**Exercise:** The entries are to be returned exactly, with images left out.

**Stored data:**
────────

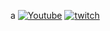 a
[![Youtube](https://cdn-icons-png.flaticon.com/256/1384/1384060.png)](https://www.youtube.com/channel/UCO7zkmL72QYNqj-cLEKQllg)
[![twitch](https://cdn-icons-png.flaticon.com/512/5968/5968819.png)](https://www.twitch.tv/pixelofficer)
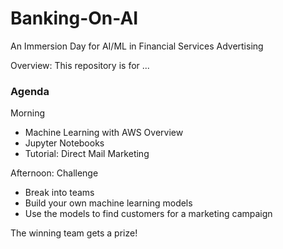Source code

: # Banking-On-AI
An Immersion Day for AI/ML in Financial Services Advertising

Overview: This repository is for ... 


### Agenda

Morning
- Machine Learning with AWS Overview
- Jupyter Notebooks
- Tutorial: Direct Mail Marketing

Afternoon: Challenge
- Break into teams
- Build your own machine learning models
- Use the models to find customers for a marketing campaign

The winning team gets a prize!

────────

**Result of the exercise:**
 a
[![Youtube](https://cdn-icons-png.flaticon.com/256/1384/1384060.png)](https://www.youtube.com/channel/UCO7zkmL72QYNqj-cLEKQllg)
[![twitch](https://cdn-icons-png.flaticon.com/512/5968/5968819.png)](https://www.twitch.tv/pixelofficer)
Source code

: # Banking-On-AI
An Immersion Day for AI/ML in Financial Services Advertising

Overview: This repository is for ... 


### Agenda

Morning
- Machine Learning with AWS Overview
- Jupyter Notebooks
- Tutorial: Direct Mail Marketing

Afternoon: Challenge
- Break into teams
- Build your own machine learning models
- Use the models to find customers for a marketing campaign

The winning team gets a prize!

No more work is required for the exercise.